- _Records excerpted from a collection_
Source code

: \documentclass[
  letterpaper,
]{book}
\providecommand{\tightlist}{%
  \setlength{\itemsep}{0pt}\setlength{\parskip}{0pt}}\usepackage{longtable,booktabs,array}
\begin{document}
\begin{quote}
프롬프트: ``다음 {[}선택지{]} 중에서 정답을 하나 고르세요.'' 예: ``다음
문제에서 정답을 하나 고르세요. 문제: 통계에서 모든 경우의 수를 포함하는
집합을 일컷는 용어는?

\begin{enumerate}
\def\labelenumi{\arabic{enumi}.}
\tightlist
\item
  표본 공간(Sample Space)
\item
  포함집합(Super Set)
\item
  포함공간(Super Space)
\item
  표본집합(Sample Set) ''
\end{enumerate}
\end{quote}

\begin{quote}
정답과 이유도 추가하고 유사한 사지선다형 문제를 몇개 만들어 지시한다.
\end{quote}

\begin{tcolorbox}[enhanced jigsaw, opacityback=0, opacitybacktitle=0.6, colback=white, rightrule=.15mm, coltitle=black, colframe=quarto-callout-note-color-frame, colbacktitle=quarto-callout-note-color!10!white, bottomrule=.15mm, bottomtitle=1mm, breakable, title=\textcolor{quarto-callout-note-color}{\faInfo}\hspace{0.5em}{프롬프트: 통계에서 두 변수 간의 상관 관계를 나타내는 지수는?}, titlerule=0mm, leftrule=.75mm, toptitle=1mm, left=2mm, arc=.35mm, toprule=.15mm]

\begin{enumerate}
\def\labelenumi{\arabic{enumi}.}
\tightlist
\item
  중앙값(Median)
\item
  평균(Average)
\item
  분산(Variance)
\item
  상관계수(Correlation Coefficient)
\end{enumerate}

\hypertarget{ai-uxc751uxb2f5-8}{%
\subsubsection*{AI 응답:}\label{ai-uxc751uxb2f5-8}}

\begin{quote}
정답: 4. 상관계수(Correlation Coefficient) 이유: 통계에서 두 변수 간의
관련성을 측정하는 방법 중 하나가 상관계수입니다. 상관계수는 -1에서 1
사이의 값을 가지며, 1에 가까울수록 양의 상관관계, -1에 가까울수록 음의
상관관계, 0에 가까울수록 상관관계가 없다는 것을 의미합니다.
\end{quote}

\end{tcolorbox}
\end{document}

- _What is required_
Reproduce each line of the records in which "가까울수록" appears.

- _Written answer_
사이의 값을 가지며, 1에 가까울수록 양의 상관관계, -1에 가까울수록 음의
상관관계, 0에 가까울수록 상관관계가 없다는 것을 의미합니다.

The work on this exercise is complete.